WHAT IS REQUIRED:
Wherever the string "Generalist" appears in the entries below, return the line that holds it.

(Beginning of STORED DATA)

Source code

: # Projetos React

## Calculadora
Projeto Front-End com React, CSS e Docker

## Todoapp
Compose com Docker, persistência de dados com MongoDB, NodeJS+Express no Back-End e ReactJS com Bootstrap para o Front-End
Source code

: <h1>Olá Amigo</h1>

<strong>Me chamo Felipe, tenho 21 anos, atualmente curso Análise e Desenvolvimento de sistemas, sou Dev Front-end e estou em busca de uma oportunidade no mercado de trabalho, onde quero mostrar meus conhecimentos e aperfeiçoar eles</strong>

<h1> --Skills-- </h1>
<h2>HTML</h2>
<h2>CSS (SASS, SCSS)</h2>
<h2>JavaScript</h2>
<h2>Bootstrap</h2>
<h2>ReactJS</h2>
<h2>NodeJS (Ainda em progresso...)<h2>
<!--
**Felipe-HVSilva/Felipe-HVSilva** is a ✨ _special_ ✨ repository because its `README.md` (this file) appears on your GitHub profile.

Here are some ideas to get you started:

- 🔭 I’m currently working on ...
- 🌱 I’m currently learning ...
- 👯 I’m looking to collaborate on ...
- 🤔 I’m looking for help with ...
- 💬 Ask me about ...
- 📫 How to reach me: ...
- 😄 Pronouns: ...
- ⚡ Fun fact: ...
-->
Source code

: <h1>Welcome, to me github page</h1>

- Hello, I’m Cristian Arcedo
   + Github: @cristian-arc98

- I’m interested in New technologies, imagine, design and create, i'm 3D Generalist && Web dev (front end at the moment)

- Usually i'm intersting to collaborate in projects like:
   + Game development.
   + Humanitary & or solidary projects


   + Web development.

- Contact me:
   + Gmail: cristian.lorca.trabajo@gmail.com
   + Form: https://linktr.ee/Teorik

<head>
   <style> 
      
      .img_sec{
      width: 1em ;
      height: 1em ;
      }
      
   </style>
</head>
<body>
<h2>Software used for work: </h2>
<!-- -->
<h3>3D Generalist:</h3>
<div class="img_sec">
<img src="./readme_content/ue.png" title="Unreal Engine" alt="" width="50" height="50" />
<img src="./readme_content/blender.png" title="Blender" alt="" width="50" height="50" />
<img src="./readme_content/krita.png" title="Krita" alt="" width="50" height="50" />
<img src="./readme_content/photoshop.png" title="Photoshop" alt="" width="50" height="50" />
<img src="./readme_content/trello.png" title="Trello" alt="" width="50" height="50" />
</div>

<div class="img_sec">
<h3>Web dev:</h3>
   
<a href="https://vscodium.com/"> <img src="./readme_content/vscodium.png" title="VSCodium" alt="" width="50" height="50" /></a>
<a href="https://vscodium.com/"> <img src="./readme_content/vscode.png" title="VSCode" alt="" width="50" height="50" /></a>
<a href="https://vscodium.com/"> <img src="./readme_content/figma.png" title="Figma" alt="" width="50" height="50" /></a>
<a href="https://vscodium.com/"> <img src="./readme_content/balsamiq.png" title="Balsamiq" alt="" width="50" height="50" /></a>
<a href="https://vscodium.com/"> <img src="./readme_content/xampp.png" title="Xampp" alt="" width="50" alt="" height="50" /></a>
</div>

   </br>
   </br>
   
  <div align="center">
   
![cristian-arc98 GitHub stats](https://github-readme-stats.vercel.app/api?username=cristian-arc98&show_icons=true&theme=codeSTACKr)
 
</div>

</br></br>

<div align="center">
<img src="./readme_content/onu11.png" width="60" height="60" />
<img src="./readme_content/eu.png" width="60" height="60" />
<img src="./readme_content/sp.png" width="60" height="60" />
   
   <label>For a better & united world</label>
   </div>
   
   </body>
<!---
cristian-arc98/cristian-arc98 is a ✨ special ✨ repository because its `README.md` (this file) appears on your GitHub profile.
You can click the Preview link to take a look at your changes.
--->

(End of STORED DATA)

RESULT FOR THIS TASK:
- I’m interested in New technologies, imagine, design and create, i'm 3D Generalist && Web dev (front end at the moment)
<h3>3D Generalist:</h3>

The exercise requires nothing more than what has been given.